== SOURCE DATA ==

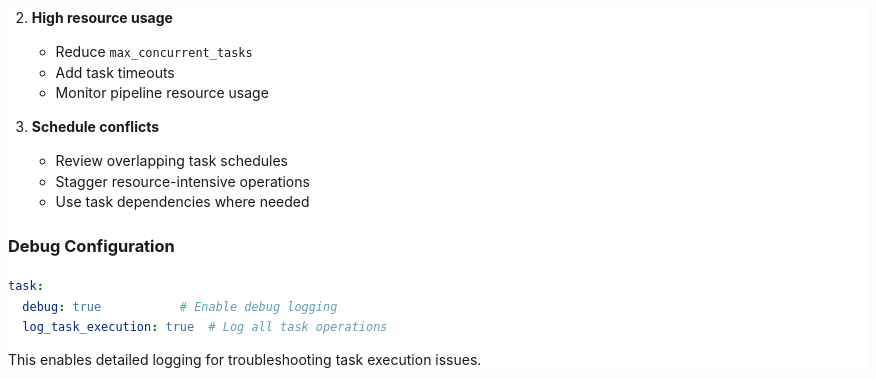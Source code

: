 2. **High resource usage**
   - Reduce `max_concurrent_tasks`
   - Add task timeouts
   - Monitor pipeline resource usage

3. **Schedule conflicts**
   - Review overlapping task schedules
   - Stagger resource-intensive operations
   - Use task dependencies where needed

### Debug Configuration
```yaml
task:
  debug: true           # Enable debug logging
  log_task_execution: true  # Log all task operations
```

This enables detailed logging for troubleshooting task execution issues.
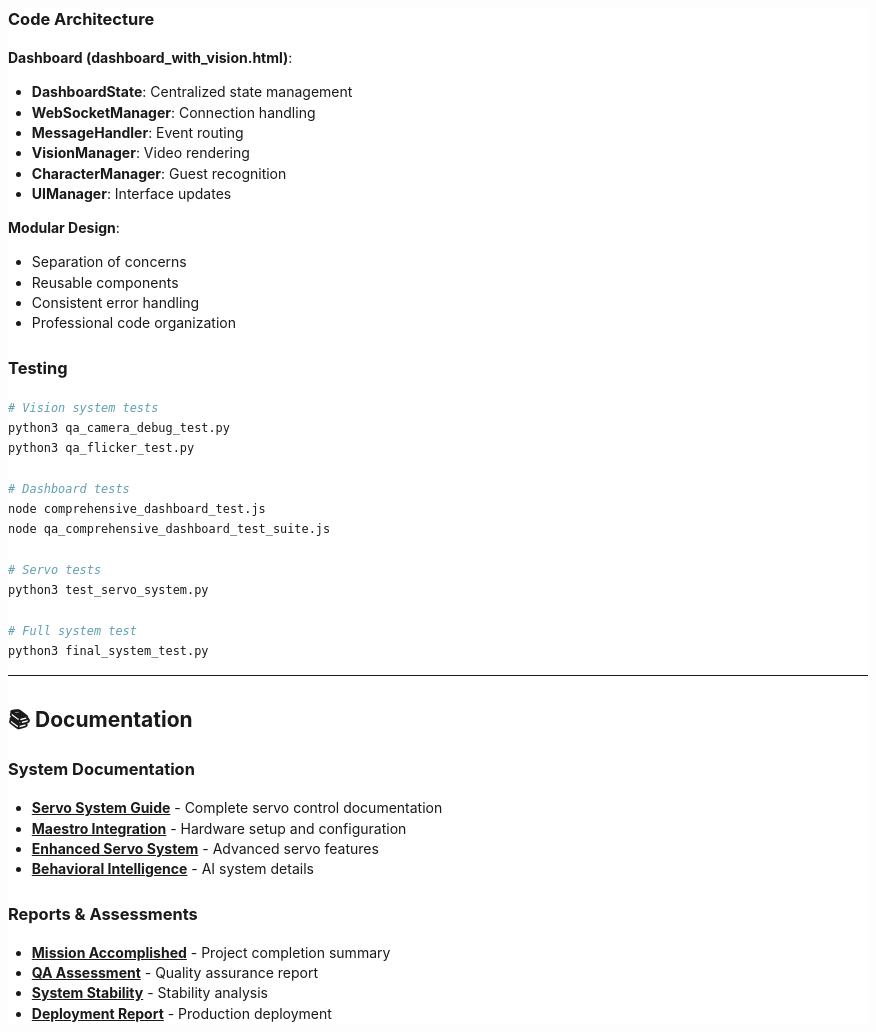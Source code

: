 ### Code Architecture

**Dashboard (dashboard_with_vision.html)**:
- **DashboardState**: Centralized state management
- **WebSocketManager**: Connection handling
- **MessageHandler**: Event routing
- **VisionManager**: Video rendering
- **CharacterManager**: Guest recognition
- **UIManager**: Interface updates

**Modular Design**:
- Separation of concerns
- Reusable components
- Consistent error handling
- Professional code organization

### Testing

```bash
# Vision system tests
python3 qa_camera_debug_test.py
python3 qa_flicker_test.py

# Dashboard tests
node comprehensive_dashboard_test.js
node qa_comprehensive_dashboard_test_suite.js

# Servo tests
python3 test_servo_system.py

# Full system test
python3 final_system_test.py
```

---

## 📚 Documentation

### System Documentation

- **[Servo System Guide](SERVO_SYSTEM_DOCUMENTATION.md)** - Complete servo control documentation
- **[Maestro Integration](MAESTRO_SERVO_INTEGRATION_GUIDE.md)** - Hardware setup and configuration
- **[Enhanced Servo System](ENHANCED_SERVO_SYSTEM_DOCUMENTATION.md)** - Advanced servo features
- **[Behavioral Intelligence](PHASE_4A_DISNEY_BEHAVIORAL_INTELLIGENCE_DOCUMENTATION.md)** - AI system details

### Reports & Assessments

- **[Mission Accomplished](MISSION_ACCOMPLISHED_REPORT.md)** - Project completion summary
- **[QA Assessment](ELITE_QA_COMPREHENSIVE_ASSESSMENT_REPORT.md)** - Quality assurance report
- **[System Stability](SYSTEM_STABILITY_ANALYSIS_REPORT.md)** - Stability analysis
- **[Deployment Report](DEPLOYMENT_REPORT.md)** - Production deployment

===

Lines from the entries that contain the string "logging" must be found and copied.

:: ANSWER TO THIS TASK ::
  debug: true           # Enable debug logging
This enables detailed logging for troubleshooting task execution issues.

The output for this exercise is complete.